[To do] Find how many lines of the listing below include the word "lang", then report the number by itself.

[Dataset]
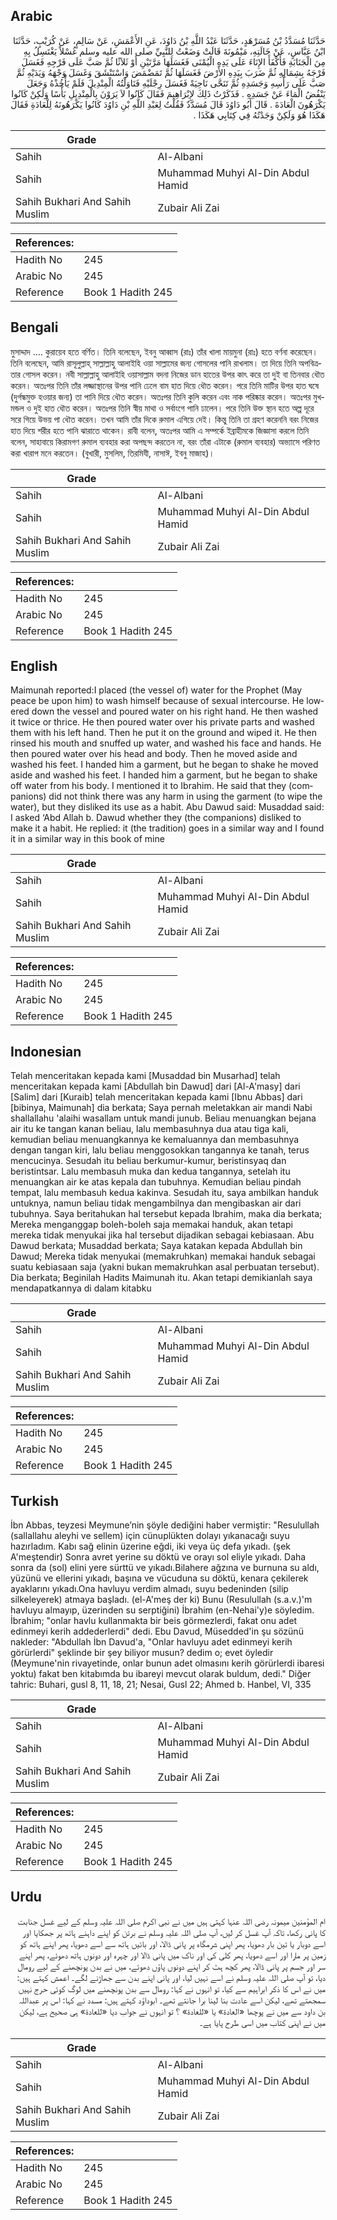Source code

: ## Arabic


<div dir="rtl" lang="ar" style={{fontSize:'larger',backgroundColor:'#f8f9fa',padding:20}}>
حَدَّثَنَا مُسَدَّدُ بْنُ مُسَرْهَدٍ، حَدَّثَنَا عَبْدُ اللَّهِ بْنُ دَاوُدَ، عَنِ الأَعْمَشِ، عَنْ سَالِمٍ، عَنْ كُرَيْبٍ، حَدَّثَنَا ابْنُ عَبَّاسٍ، عَنْ خَالَتِهِ، مَيْمُونَةَ قَالَتْ وَضَعْتُ لِلنَّبِيِّ صلى الله عليه وسلم غُسْلاً يَغْتَسِلُ بِهِ مِنَ الْجَنَابَةِ فَأَكْفَأَ الإِنَاءَ عَلَى يَدِهِ الْيُمْنَى فَغَسَلَهَا مَرَّتَيْنِ أَوْ ثَلاَثًا ثُمَّ صَبَّ عَلَى فَرْجِهِ فَغَسَلَ فَرْجَهُ بِشِمَالِهِ ثُمَّ ضَرَبَ بِيَدِهِ الأَرْضَ فَغَسَلَهَا ثُمَّ تَمَضْمَضَ وَاسْتَنْشَقَ وَغَسَلَ وَجْهَهُ وَيَدَيْهِ ثُمَّ صَبَّ عَلَى رَأْسِهِ وَجَسَدِهِ ثُمَّ تَنَحَّى نَاحِيَةً فَغَسَلَ رِجْلَيْهِ فَنَاوَلْتُهُ الْمِنْدِيلَ فَلَمْ يَأْخُذْهُ وَجَعَلَ يَنْفُضُ الْمَاءَ عَنْ جَسَدِهِ ‏.‏ فَذَكَرْتُ ذَلِكَ لإِبْرَاهِيمَ فَقَالَ كَانُوا لاَ يَرَوْنَ بِالْمِنْدِيلِ بَأْسًا وَلَكِنْ كَانُوا يَكْرَهُونَ الْعَادَةَ ‏.‏ قَالَ أَبُو دَاوُدَ قَالَ مُسَدَّدٌ فَقُلْتُ لِعَبْدِ اللَّهِ بْنِ دَاوُدَ كَانُوا يَكْرَهُونَهُ لِلْعَادَةِ فَقَالَ هَكَذَا هُوَ وَلَكِنْ وَجَدْتُهُ فِي كِتَابِي هَكَذَا ‏.‏
</div>
<div style={{backgroundColor:'#f8f9fa',padding:20, marginBottom: 10}}><table> <thead> <tr> <th>Grade</th> <th></th> </tr> </thead> <tbody> <tr><td>Sahih</td><td>Al-Albani</td></tr><tr><td>Sahih</td><td>Muhammad Muhyi Al-Din Abdul Hamid</td></tr><tr><td>Sahih Bukhari And Sahih Muslim</td><td>Zubair Ali Zai</td></tr></tbody></table><table> <thead> <tr> <th>References:</th> <th></th> </tr> </thead> <tbody><tr><td>Hadith No</td><td>245</td></tr><tr><td>Arabic No</td><td>245</td></tr><tr><td>Reference</td><td>Book 1 Hadith 245</td></tr></tbody></table></div>

## Bengali


<div dir="ltr" lang="bn" style={{fontSize:'larger',backgroundColor:'#f8f9fa',padding:20}}>
মুসাদ্দাদ .... কুরায়েব হতে বর্ণিত। তিনি বলেছেন, ইবনু আব্বাস (রাঃ) তাঁর খালা মায়মুনা (রাঃ) হতে বর্ণনা করেছেন। তিনি বলেছেন, আমি রাসূলুল্লাহ্ সাল্লাল্লাহু আলাইহি ওয়া সাল্লামের জন্য গোসলের পানি রাখলাম। তা দিয়ে তিনি অপবিত্রতার গোসল করেন। নবী সাল্লাল্লাহু আলাইহি ওয়াসাল্লাম বদনা নিজের ডান হাতের উপর কাৎ করে তা দুই বা তিনবার ধৌত করেন। অতঃপর তিনি তাঁর লজ্জাস্থানের উপর পানি ঢেলে বাম হাত দিয়ে ধৌত করেন। পরে তিনি মাটির উপর হাত ঘষে (দুর্গন্ধমুক্ত হওয়ার জন্য) তা পানি দিয়ে ধৌত করেন। অতঃপর তিনি কুলি করেন এবং নাক পরিষ্কার করেন। অতঃপর মুখমন্ডল ও দুই হাত ধৌত করেন। অতঃপর তিনি স্বীয় মাথা ও সর্বাংগে পানি ঢালেন। পরে তিনি উক্ত স্থান হতে অল্প দূরে সরে গিয়ে উভয় পা ধৌত করেন। তখন আমি তাঁর দিকে রুমাল এগিয়ে দেই। কিন্তু তিনি তা গ্রহণ করেননি বরং নিজের হাত দিয়ে শরীর হতে পানি ঝারাতে থাকেন। রাবী বলেন, অতঃপর আমি এ সম্পর্কে ইব্রাহীমকে জিজ্ঞাসা করলে তিনি বলেন, সাহাবায়ে কিরামগণ রুমাল ব্যবহার করা অপছন্দ করতেন না, বরং তাঁরা এটাকে (রুমাল ব্যবহার) অভ্যাসে পরিণত করা খারাপ মনে করতেন। (বুখারী, মুসলিম, তিরমিযী, নাসাঈ, ইবনু মাজাহ)।
</div>
<div style={{backgroundColor:'#f8f9fa',padding:20, marginBottom: 10}}><table> <thead> <tr> <th>Grade</th> <th></th> </tr> </thead> <tbody> <tr><td>Sahih</td><td>Al-Albani</td></tr><tr><td>Sahih</td><td>Muhammad Muhyi Al-Din Abdul Hamid</td></tr><tr><td>Sahih Bukhari And Sahih Muslim</td><td>Zubair Ali Zai</td></tr></tbody></table><table> <thead> <tr> <th>References:</th> <th></th> </tr> </thead> <tbody><tr><td>Hadith No</td><td>245</td></tr><tr><td>Arabic No</td><td>245</td></tr><tr><td>Reference</td><td>Book 1 Hadith 245</td></tr></tbody></table></div>

## English


<div dir="ltr" lang="en" style={{fontSize:'larger',backgroundColor:'#f8f9fa',padding:20}}>
Maimunah reported:I placed (the vessel of) water for the Prophet (May peace be upon him) to wash himself because of sexual intercourse. He lowered down the vessel and poured water on his right hand. He then washed it twice or thrice. He then poured water over his private parts and washed them with his left hand. Then he put it on the ground and wiped it. He then rinsed his mouth and snuffed up water, and washed his face and hands. He then poured water over his head and body. Then he moved aside and washed his feet. I handed him a garment, but he began to shake he moved aside and washed his feet. I handed him a garment, but he began to shake off water from his body. I mentioned it to Ibrahim. He said that they (companions) did not think there was any harm in using the garment (to wipe the water), but they disliked its use as a habit. Abu Dawud said: Musaddad said: I asked ‘Abd Allah b. Dawud whether they (the companions) disliked to make it a habit. He replied: it (the tradition) goes in a similar way and I found it in a similar way in this book of mine
</div>
<div style={{backgroundColor:'#f8f9fa',padding:20, marginBottom: 10}}><table> <thead> <tr> <th>Grade</th> <th></th> </tr> </thead> <tbody> <tr><td>Sahih</td><td>Al-Albani</td></tr><tr><td>Sahih</td><td>Muhammad Muhyi Al-Din Abdul Hamid</td></tr><tr><td>Sahih Bukhari And Sahih Muslim</td><td>Zubair Ali Zai</td></tr></tbody></table><table> <thead> <tr> <th>References:</th> <th></th> </tr> </thead> <tbody><tr><td>Hadith No</td><td>245</td></tr><tr><td>Arabic No</td><td>245</td></tr><tr><td>Reference</td><td>Book 1 Hadith 245</td></tr></tbody></table></div>

## Indonesian


<div dir="ltr" lang="id" style={{fontSize:'larger',backgroundColor:'#f8f9fa',padding:20}}>
Telah menceritakan kepada kami [Musaddad bin Musarhad] telah menceritakan kepada kami [Abdullah bin Dawud] dari [Al-A'masy] dari [Salim] dari [Kuraib] telah menceritakan kepada kami [Ibnu Abbas] dari [bibinya, Maimunah] dia berkata; Saya pernah meletakkan air mandi Nabi shallallahu 'alaihi wasallam untuk mandi junub. Beliau menuangkan bejana air itu ke tangan kanan beliau, lalu membasuhnya dua atau tiga kali, kemudian beliau menuangkannya ke kemaluannya dan membasuhnya dengan tangan kiri, lalu beliau menggosokkan tangannya ke tanah, terus mencucinya. Sesudah itu beliau berkumur-kumur, beristinsyaq dan beristintsar. Lalu membasuh muka dan kedua tangannya, setelah itu menuangkan air ke atas kepala dan tubuhnya. Kemudian beliau pindah tempat, lalu membasuh kedua kakinva. Sesudah itu, saya ambilkan handuk untuknya, namun beliau tidak mengambilnya dan mengibaskan air dari tubuhnya. Saya beritahukan hal tersebut kepada Ibrahim, maka dia berkata; Mereka menganggap boleh-boleh saja memakai handuk, akan tetapi mereka tidak menyukai jika hal tersebut dijadikan sebagai kebiasaan. Abu Dawud berkata; Musaddad berkata; Saya katakan kepada Abdullah bin Dawud; Mereka tidak menyukai (memakruhkan) memakai handuk sebagai suatu kebiasaan saja (yakni bukan memakruhkan asal perbuatan tersebut). Dia berkata; Beginilah Hadits Maimunah itu. Akan tetapi demikianlah saya mendapatkannya di dalam kitabku
</div>
<div style={{backgroundColor:'#f8f9fa',padding:20, marginBottom: 10}}><table> <thead> <tr> <th>Grade</th> <th></th> </tr> </thead> <tbody> <tr><td>Sahih</td><td>Al-Albani</td></tr><tr><td>Sahih</td><td>Muhammad Muhyi Al-Din Abdul Hamid</td></tr><tr><td>Sahih Bukhari And Sahih Muslim</td><td>Zubair Ali Zai</td></tr></tbody></table><table> <thead> <tr> <th>References:</th> <th></th> </tr> </thead> <tbody><tr><td>Hadith No</td><td>245</td></tr><tr><td>Arabic No</td><td>245</td></tr><tr><td>Reference</td><td>Book 1 Hadith 245</td></tr></tbody></table></div>

## Turkish


<div dir="ltr" lang="tr" style={{fontSize:'larger',backgroundColor:'#f8f9fa',padding:20}}>
İbn Abbas, teyzesi Meymune’nin şöyle dediğini haber vermiştir: "Resulullah (sallallahu aleyhi ve sellem) için cünuplükten dolayı yıkanacağı suyu hazırladım. Kabı sağ elinin üzerine eğdi, iki veya üç defa yıkadı. (şek A'meştendir) Sonra avret yerine su döktü ve orayı sol eliyle yıkadı. Daha sonra da (sol) elini yere sürttü ve yıkadı.Bilahere ağzına ve burnuna su aldı, yüzünü ve ellerini yıkadı, başına ve vücuduna su döktü, kenara çekilerek ayaklarını yıkadı.Ona havluyu verdim almadı, suyu bedeninden (silip silkeleyerek) atmaya başladı. (el-A'meş der ki) Bunu (Resulullah (s.a.v.)'m havluyu almayıp, üzerinden su serptiğini) İbrahim (en-Nehai'y)e söyledim. İbrahim; "onlar havlu kullanmakta bir beis görmezlerdi, fakat onu adet edinmeyi kerih addederlerdi" dedi. Ebu Davud, Müsedded'in şu sözünü nakleder: "Abdullah İbn Davud'a, "Onlar havluyu adet edinmeyi kerih görürlerdi" şeklinde bir şey biliyor musun? dedim o; evet öyledir (Meymune'nin rivayetinde, onlar bunun adet olmasını kerih görürlerdi ibaresi yoktu) fakat ben kitabımda bu ibareyi mevcut olarak buldum, dedi." Diğer tahric: Buhari, gusl 8, 11, 18, 21; Nesai, Gusl 22; Ahmed b. Hanbel, VI, 335
</div>
<div style={{backgroundColor:'#f8f9fa',padding:20, marginBottom: 10}}><table> <thead> <tr> <th>Grade</th> <th></th> </tr> </thead> <tbody> <tr><td>Sahih</td><td>Al-Albani</td></tr><tr><td>Sahih</td><td>Muhammad Muhyi Al-Din Abdul Hamid</td></tr><tr><td>Sahih Bukhari And Sahih Muslim</td><td>Zubair Ali Zai</td></tr></tbody></table><table> <thead> <tr> <th>References:</th> <th></th> </tr> </thead> <tbody><tr><td>Hadith No</td><td>245</td></tr><tr><td>Arabic No</td><td>245</td></tr><tr><td>Reference</td><td>Book 1 Hadith 245</td></tr></tbody></table></div>

## Urdu


<div dir="rtl" lang="ur" style={{fontSize:'larger',backgroundColor:'#f8f9fa',padding:20}}>
ام المؤمنین میمونہ رضی اللہ عنہا کہتی ہیں میں نے نبی اکرم صلی اللہ علیہ وسلم کے لیے غسل جنابت کا پانی رکھا، تاکہ آپ غسل کر لیں، آپ صلی اللہ علیہ وسلم نے برتن کو اپنے داہنے ہاتھ پر جھکایا اور اسے دوبار یا تین بار دھویا، پھر اپنی شرمگاہ پر پانی ڈالا، اور بائیں ہاتھ سے اسے دھویا، پھر اپنے ہاتھ کو زمین پر مارا اور اسے دھویا، پھر کلی کی اور ناک میں پانی ڈالا اور چہرہ اور دونوں ہاتھ دھوئے، پھر اپنے سر اور جسم پر پانی ڈالا، پھر کچھ ہٹ کر اپنے دونوں پاؤں دھوئے، میں نے بدن پونچھنے کے لیے رومال دیا، تو آپ صلی اللہ علیہ وسلم نے اسے نہیں لیا، اور پانی اپنے بدن سے جھاڑنے لگے۔ اعمش کہتے ہیں: میں نے اس کا ذکر ابراہیم سے کیا، تو انہوں نے کہا: رومال سے بدن پونچھنے میں لوگ کوئی حرج نہیں سمجھتے تھے، لیکن اسے عادت بنا لینا برا جانتے تھے۔ ابوداؤد کہتے ہیں: مسدد نے کہا: اس پر عبداللہ بن داود سے میں نے پوچھا «العادة» یا «للعادة» ؟ تو انہوں نے جواب دیا «للعادة» ہی صحیح ہے، لیکن میں نے اپنی کتاب میں اسی طرح پایا ہے۔
</div>
<div style={{backgroundColor:'#f8f9fa',padding:20, marginBottom: 10}}><table> <thead> <tr> <th>Grade</th> <th></th> </tr> </thead> <tbody> <tr><td>Sahih</td><td>Al-Albani</td></tr><tr><td>Sahih</td><td>Muhammad Muhyi Al-Din Abdul Hamid</td></tr><tr><td>Sahih Bukhari And Sahih Muslim</td><td>Zubair Ali Zai</td></tr></tbody></table><table> <thead> <tr> <th>References:</th> <th></th> </tr> </thead> <tbody><tr><td>Hadith No</td><td>245</td></tr><tr><td>Arabic No</td><td>245</td></tr><tr><td>Reference</td><td>Book 1 Hadith 245</td></tr></tbody></table></div>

[Solution to the problem] 6